Task requirements:
Only lines holding the word "textbf" should be copied from the material.

(Data supplied)

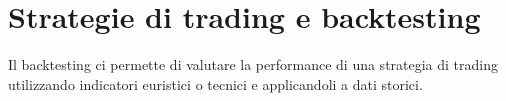 
\section{Strategie di trading e backtesting}

Il backtesting ci permette di valutare la performance di una strategia di trading utilizzando
indicatori euristici o tecnici e applicandoli a dati storici.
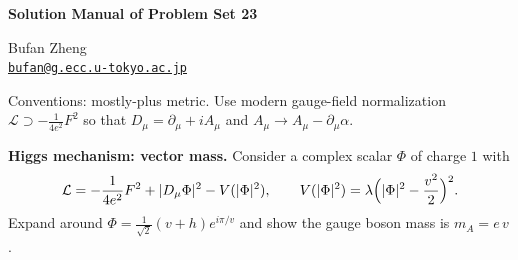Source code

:\resetproblem
\begin{center}
    {\LARGE \textbf{Solution Manual of Problem Set 23} \par}
    \vspace{1em}
    {\large Bufan Zheng\\ \href{mailto:bufan@g.ecc.u-tokyo.ac.jp}{\texttt{bufan@g.ecc.u-tokyo.ac.jp}} \par}
\end{center}

\noindent Conventions: mostly-plus metric. Use modern gauge-field normalization \(\mathcal{L}\supset-\frac{1}{4e^2}F^2\) so that \(D_\mu=\partial_\mu+iA_\mu\) and \(A_\mu\to A_\mu-\partial_\mu\alpha\).

\begin{problem}
    \textbf{Higgs mechanism: vector mass.} Consider a complex scalar \(\Phi\) of charge \(1\) with
    \[
        \mathcal{L}=-\frac{1}{4e^2}F^2+|D_\mu\Phi|^2 - V(|\Phi|^2),\qquad
        V(|\Phi|^2)=\lambda\Bigl(|\Phi|^2-\frac{v^2}{2}\Bigr)^2.
    \]
    Expand around \(\Phi=\frac{1}{\sqrt{2}}(v+h)e^{i\pi/v}\) and show the gauge boson mass is \(m_A=e\,v\).
\end{problem}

(End Data supplied)

Answer:
    {\LARGE \textbf{Solution Manual of Problem Set 23} \par}
    \textbf{Higgs mechanism: vector mass.} Consider a complex scalar \(\Phi\) of charge \(1\) with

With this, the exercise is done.